La resistencia alemana era débil y desorganizada. El 6 de marzo, los restos del 15.º Ejército se retiraron a través del puente mientras los alemanes se preparaban para activar sus cargas explosivas y demolerlo antes de su toma por parte de los estadounidenses. Los hombres y vehículos del Mando de Combate B del general de brigada William Hoge se acercaron al puente, con la esperanza (no del todo plena) de poder tomarlo intacto.

Sin embargo, justo cuando la niebla matutina se disipaba el 7 de marzo, el Teniente Coronel Leonard Engeman se quedó atónito al mirar a través de sus prismáticos y ver que el puente seguía intacto y que los vehículos alemanes seguían avanzando por él.
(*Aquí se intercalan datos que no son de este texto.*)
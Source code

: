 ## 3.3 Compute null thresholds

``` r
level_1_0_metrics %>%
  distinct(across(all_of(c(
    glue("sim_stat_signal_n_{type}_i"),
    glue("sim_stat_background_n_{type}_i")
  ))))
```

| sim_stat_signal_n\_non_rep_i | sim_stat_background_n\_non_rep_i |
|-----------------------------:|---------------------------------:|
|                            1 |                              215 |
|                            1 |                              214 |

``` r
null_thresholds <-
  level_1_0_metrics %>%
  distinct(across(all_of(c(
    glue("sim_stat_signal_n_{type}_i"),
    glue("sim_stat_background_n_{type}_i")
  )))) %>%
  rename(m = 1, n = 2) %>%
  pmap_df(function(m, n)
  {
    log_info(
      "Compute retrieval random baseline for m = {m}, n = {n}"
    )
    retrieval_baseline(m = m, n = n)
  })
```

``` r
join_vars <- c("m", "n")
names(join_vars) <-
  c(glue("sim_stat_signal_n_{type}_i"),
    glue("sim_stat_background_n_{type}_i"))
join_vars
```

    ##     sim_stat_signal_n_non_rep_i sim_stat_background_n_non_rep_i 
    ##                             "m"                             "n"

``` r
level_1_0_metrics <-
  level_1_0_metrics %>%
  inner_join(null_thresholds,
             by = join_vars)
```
Engeman envió al teniente Karl Timmermann con fuerzas de avanzada, incluyendo algunos tanques M26 Pershing nuevos, para tomar el puente.

Un tanque M26 Pershing dispara contra posiciones alemanas al otro lado del Rin durante la ofensiva del puente de Remagen.
U.S. Signal Corp, dominio público, más información en Wikimedia Commons

Ordenó lo siguiente: Bajen al pueblo. Atraviésenlo lo más rápido posible y lleguen al puente. Los tanques irán delante. La infantería les seguirá a pie. Sus semiorugas irán en la retaguardia. Hagámoslo rápido.
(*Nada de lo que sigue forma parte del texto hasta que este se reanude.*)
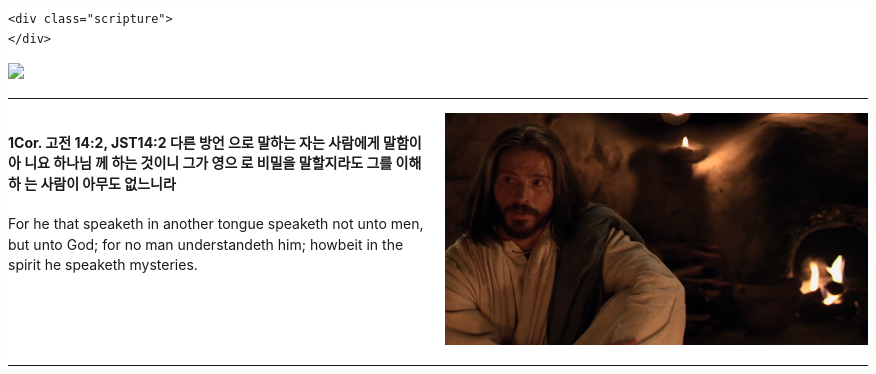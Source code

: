     <div class="scripture">
    </div>         
  </div>
  <div class="image-container">
    <img src='../../pictures/picture_53.jpg'>
  </div>
</div>

---

<div class="columns">
  <div class="scriptures">
    <br>
    <div class="scripture">
      <b>1Cor. 고전 14:2, JST14:2 다른 방언 으로 말하는 자는 사람에게 말함이 아 니요 하나님 께 하는 것이니 그가 영으 로 비밀을 말할지라도 그를 이해하 는 사람이 아무도 없느니라 
      </b>
    </div>
    <br>
    <div class="scripture">For he that speaketh in another tongue speaketh not unto men, but unto God; for no man understandeth him; howbeit in the spirit he speaketh mysteries. 
    </div>
    <br>
    <div class="scripture">
      <b>
      </b>
    </div>
    <br>
    <div class="scripture">
    </div>         
  </div>
  <div class="image-container">
    <img src='../../pictures/picture_159.jpg'>
  </div>
</div>

---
Timmermann, que había nacido en Frankfurt, Alemania, en 1921, obedeció; pero la resistencia alemana en las afueras de la ciudad hizo que el avance fuera insoportablemente lento. El comandante alemán local tuvo mucho tiempo para volar el puente, pero aún así se negó para dejar que más tropas escaparan por él hacia el este.
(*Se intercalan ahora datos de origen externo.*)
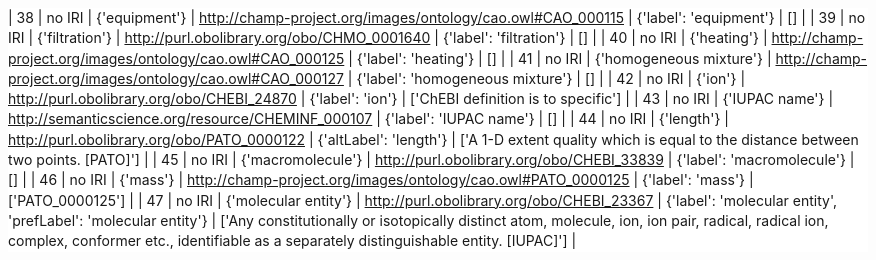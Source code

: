 | 38 | no IRI                            | {'equipment'}                      | http://champ-project.org/images/ontology/cao.owl#CAO_000115   | {'label': 'equipment'}                                         | []                                                                                                                                                                                                                                                                                                                                                                            |
| 39 | no IRI                            | {'filtration'}                     | http://purl.obolibrary.org/obo/CHMO_0001640                   | {'label': 'filtration'}                                        | []                                                                                                                                                                                                                                                                                                                                                                            |
| 40 | no IRI                            | {'heating'}                        | http://champ-project.org/images/ontology/cao.owl#CAO_000125   | {'label': 'heating'}                                           | []                                                                                                                                                                                                                                                                                                                                                                            |
| 41 | no IRI                            | {'homogeneous mixture'}            | http://champ-project.org/images/ontology/cao.owl#CAO_000127   | {'label': 'homogeneous mixture'}                               | []                                                                                                                                                                                                                                                                                                                                                                            |
| 42 | no IRI                            | {'ion'}                            | http://purl.obolibrary.org/obo/CHEBI_24870                    | {'label': 'ion'}                                               | ['ChEBI definition is to specific']                                                                                                                                                                                                                                                                                                                                           |
| 43 | no IRI                            | {'IUPAC name'}                     | http://semanticscience.org/resource/CHEMINF_000107            | {'label': 'IUPAC name'}                                        | []                                                                                                                                                                                                                                                                                                                                                                            |
| 44 | no IRI                            | {'length'}                         | http://purl.obolibrary.org/obo/PATO_0000122                   | {'altLabel': 'length'}                                         | ['A 1-D extent quality which is equal to the distance between two points. [PATO]']                                                                                                                                                                                                                                                                                            |
| 45 | no IRI                            | {'macromolecule'}                  | http://purl.obolibrary.org/obo/CHEBI_33839                    | {'label': 'macromolecule'}                                     | []                                                                                                                                                                                                                                                                                                                                                                            |
| 46 | no IRI                            | {'mass'}                           | http://champ-project.org/images/ontology/cao.owl#PATO_0000125 | {'label': 'mass'}                                              | ['PATO_0000125']                                                                                                                                                                                                                                                                                                                                                              |
| 47 | no IRI                            | {'molecular entity'}               | http://purl.obolibrary.org/obo/CHEBI_23367                    | {'label': 'molecular entity', 'prefLabel': 'molecular entity'} | ['Any constitutionally or isotopically distinct atom, molecule, ion, ion pair, radical, radical ion, complex, conformer etc., identifiable as a separately distinguishable entity. [IUPAC]']                                                                                                                                                                                  |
Los hombres del teniente Timmermann se acercaron al puente a las 15:15, con una creciente sensación de urgencia. Los ingenieros alemanes lanzaron una carga cerca del vano oeste, dañándolo y haciéndolo temporalmente intransitable para los tanques. No obstante, Timmermann se lanzó al puente con su infantería.

Daños en el lado sur del puente de Remagen.
U. S Army Signal Corps, dominio público, más información en Wikimedia Commons

Los alemanes intentaron volar el tramo central, pero las cargas no detonaron. Finalmente, otra carga estalló y el puente pareció elevarse en el aire, antes de volver a asentarse sobre su estructura original. En su precipitación, los ingenieros alemanes habían colocado un detonador de forma incorrecta, y aquellos prisioneros de guerra rusos habían construido el puente demasiado bien.

El Sargento Alexander A. Drabik fue el primero en cruzar el puente hacia la orilla oriental del Rin. Sin embargo, hubo una dura lucha a continuación, ya que los estadounidenses despejaron el túnel del ferrocarril (que los alemanes también podrían haber volado) y aseguraron la cresta que domina el cruce.

Y aunque los estadounidenses pudieron hacer algunas reparaciones rápidas en el puente dañado, permitiendo el cruce de tropas y vehículos, sólo duró diez días más antes de colapsar bajo la presión del tráfico y los ataques aéreos alemanes (incluso con cohetes V2) antes de derrumbarse definitivamente el 17 de marzo.

Tropas estadounidenses atravesando finalmente el puente de Remagen.
RineCrossing3, dominio público, más información en Wikimedia Commons

El inesperado premio en Remagen, que llegó a conocerse como el Milagro de Remagen, obligó a los aliados a cambiar su estrategia para invadir el centro de Alemania, y pasaría más tiempo antes de que salieran de su nueva cabeza de puente. Sin embargo, el cruce del Rin con el puente de Remagen marcó un momento decisivo que anunciaba el inminente colapso de la Alemania nazi: el fin de la Segunda Guerra Mundial en Europa comenzaba a vislumbrarse tras largos años de guerra sin cuartel.